** AVAILABLE RECORDS follows **

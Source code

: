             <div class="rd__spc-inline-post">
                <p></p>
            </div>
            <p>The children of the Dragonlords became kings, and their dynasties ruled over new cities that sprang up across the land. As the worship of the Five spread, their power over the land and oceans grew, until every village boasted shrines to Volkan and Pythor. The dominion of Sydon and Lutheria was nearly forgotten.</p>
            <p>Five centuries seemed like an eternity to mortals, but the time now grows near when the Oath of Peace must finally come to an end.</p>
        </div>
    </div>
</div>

** End of AVAILABLE RECORDS **
** AVAILABLE RECORDS follows **

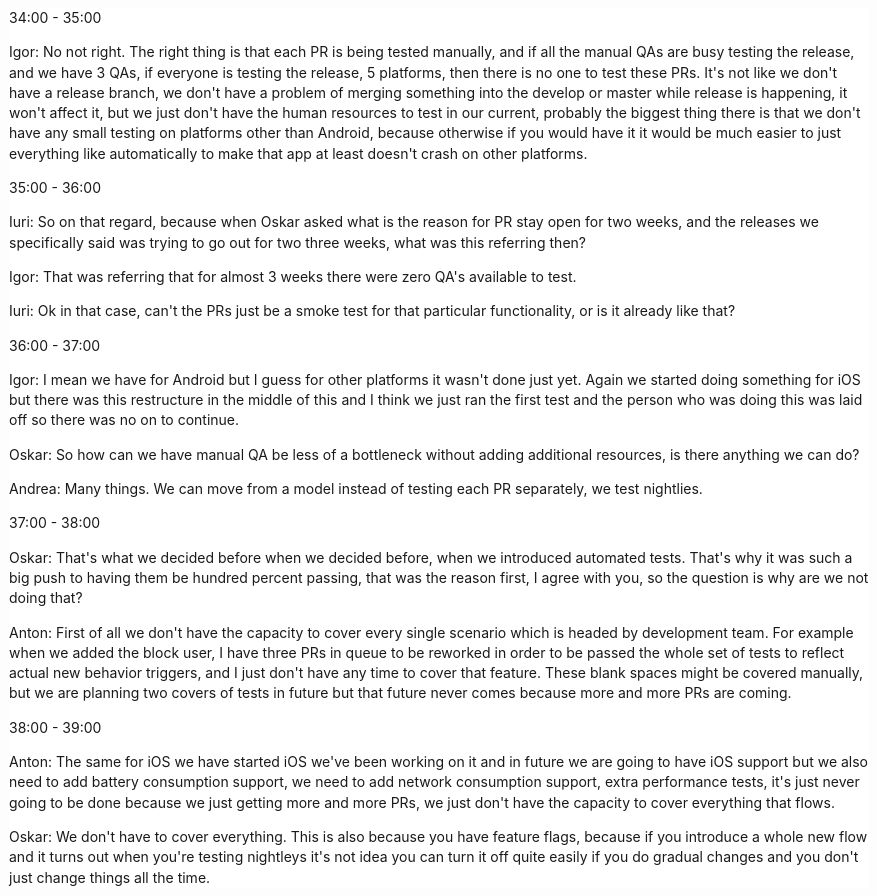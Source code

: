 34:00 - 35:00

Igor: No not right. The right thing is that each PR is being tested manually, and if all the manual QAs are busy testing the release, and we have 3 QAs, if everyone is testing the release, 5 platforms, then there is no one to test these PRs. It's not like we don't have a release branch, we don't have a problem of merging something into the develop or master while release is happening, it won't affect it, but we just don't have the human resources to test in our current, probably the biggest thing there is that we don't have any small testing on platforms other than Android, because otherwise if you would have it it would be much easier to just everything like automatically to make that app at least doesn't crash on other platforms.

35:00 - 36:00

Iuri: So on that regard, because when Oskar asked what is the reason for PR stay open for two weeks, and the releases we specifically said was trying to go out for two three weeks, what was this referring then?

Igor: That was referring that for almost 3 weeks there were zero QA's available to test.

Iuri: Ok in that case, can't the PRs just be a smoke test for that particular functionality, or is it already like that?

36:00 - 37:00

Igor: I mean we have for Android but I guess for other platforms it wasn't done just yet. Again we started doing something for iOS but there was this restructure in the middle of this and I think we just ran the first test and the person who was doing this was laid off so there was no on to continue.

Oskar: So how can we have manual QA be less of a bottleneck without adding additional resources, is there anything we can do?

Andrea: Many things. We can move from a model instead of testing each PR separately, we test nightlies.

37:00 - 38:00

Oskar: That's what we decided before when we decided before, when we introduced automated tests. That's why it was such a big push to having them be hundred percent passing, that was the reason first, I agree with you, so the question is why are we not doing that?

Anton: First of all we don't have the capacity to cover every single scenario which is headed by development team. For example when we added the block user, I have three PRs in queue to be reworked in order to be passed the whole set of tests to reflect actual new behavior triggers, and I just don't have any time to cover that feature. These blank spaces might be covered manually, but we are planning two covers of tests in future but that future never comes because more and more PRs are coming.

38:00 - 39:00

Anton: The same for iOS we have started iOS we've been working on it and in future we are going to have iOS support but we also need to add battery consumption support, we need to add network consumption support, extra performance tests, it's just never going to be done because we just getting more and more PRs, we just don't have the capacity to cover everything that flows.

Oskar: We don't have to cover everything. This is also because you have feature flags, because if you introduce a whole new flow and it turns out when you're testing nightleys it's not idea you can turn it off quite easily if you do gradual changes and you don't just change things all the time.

** End of AVAILABLE RECORDS **
** AVAILABLE RECORDS follows **

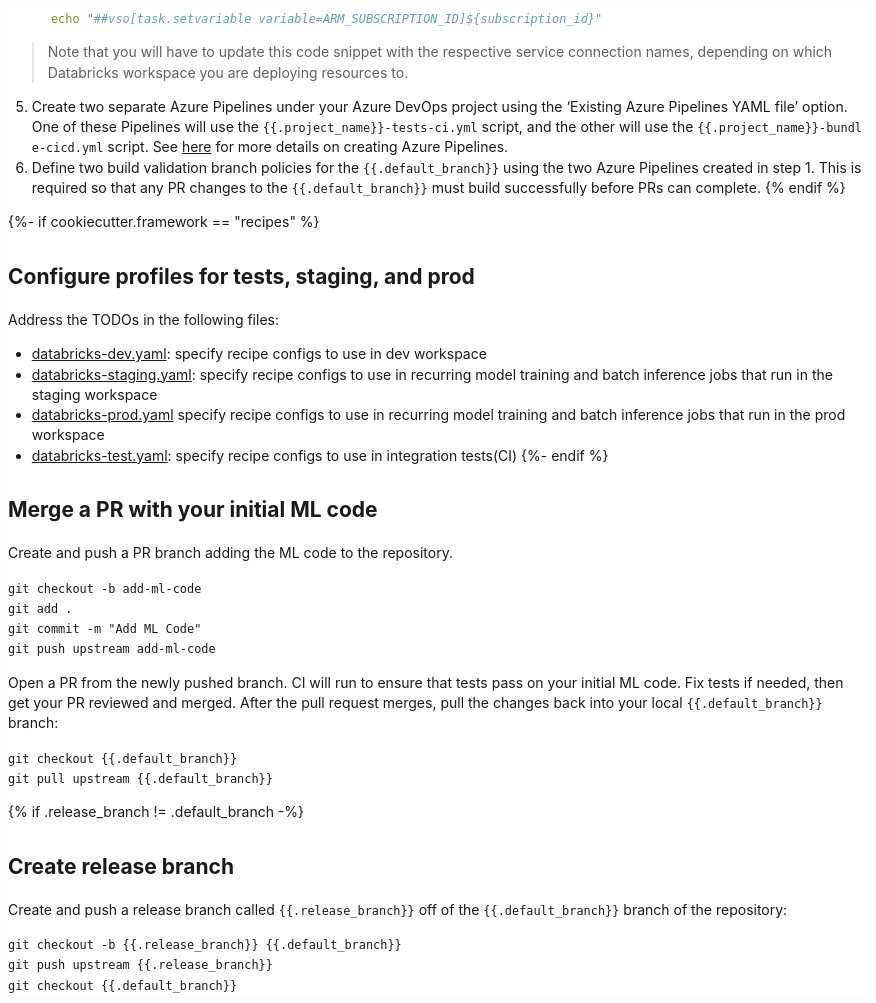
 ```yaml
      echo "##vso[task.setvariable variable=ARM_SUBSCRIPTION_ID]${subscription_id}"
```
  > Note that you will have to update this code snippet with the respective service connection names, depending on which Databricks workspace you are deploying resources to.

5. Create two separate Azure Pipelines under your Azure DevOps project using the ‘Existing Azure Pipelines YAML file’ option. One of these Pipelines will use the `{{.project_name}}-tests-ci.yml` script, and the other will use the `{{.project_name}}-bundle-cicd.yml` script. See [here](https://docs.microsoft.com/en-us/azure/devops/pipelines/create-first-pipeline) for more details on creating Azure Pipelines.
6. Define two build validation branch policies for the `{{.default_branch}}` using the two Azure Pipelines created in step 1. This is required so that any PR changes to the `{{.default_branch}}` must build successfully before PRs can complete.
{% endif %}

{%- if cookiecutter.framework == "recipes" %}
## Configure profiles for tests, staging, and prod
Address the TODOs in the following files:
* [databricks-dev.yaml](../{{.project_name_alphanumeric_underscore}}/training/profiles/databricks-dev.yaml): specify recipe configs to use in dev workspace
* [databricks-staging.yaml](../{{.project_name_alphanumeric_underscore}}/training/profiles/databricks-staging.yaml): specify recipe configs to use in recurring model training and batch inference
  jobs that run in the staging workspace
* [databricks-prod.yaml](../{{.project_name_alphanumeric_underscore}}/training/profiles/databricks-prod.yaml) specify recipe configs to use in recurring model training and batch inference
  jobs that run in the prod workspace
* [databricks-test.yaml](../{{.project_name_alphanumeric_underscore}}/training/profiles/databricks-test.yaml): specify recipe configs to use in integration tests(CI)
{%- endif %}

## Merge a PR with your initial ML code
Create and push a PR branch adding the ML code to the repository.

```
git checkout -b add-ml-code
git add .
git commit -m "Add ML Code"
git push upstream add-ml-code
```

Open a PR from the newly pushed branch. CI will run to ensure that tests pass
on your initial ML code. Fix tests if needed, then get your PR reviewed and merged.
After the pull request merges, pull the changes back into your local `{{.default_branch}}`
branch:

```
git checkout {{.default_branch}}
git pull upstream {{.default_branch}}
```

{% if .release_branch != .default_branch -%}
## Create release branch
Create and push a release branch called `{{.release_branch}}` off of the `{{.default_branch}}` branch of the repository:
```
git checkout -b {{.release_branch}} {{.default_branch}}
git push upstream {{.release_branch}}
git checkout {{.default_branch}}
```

** End of AVAILABLE RECORDS **

Pull out each line of the entries that contains "jobs".

  jobs that run in the staging workspace
  jobs that run in the prod workspace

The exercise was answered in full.